Start of Entries provided

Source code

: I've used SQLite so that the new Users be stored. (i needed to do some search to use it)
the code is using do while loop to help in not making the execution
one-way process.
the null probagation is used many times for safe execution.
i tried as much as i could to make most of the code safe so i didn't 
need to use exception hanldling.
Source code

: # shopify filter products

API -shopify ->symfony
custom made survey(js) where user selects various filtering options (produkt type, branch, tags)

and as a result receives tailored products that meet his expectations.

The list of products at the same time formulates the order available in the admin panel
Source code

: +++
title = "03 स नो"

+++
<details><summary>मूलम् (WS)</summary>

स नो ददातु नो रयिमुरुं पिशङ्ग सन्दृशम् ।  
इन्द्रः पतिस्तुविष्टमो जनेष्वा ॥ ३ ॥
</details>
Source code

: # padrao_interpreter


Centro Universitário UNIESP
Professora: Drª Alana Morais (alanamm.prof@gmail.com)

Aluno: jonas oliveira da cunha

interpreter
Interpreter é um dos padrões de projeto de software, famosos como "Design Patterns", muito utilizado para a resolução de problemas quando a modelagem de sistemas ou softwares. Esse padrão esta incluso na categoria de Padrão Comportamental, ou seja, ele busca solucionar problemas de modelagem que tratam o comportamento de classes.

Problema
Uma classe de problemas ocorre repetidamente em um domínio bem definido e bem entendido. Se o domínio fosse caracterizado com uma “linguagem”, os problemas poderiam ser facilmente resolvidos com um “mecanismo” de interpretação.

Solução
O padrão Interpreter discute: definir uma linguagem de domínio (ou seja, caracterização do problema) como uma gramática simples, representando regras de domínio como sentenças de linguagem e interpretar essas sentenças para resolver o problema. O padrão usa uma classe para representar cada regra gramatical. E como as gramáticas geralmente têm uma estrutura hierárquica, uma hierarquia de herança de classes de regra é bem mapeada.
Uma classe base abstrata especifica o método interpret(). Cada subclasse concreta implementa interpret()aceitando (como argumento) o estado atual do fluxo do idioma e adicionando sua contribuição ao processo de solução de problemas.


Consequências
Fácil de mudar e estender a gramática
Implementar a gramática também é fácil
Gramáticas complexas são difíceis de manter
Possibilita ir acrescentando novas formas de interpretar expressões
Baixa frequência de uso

End of Entries provided

• _Directions_
Tell how many lines of the records above hold the string "execution". Give no other text.

• _Response area_
2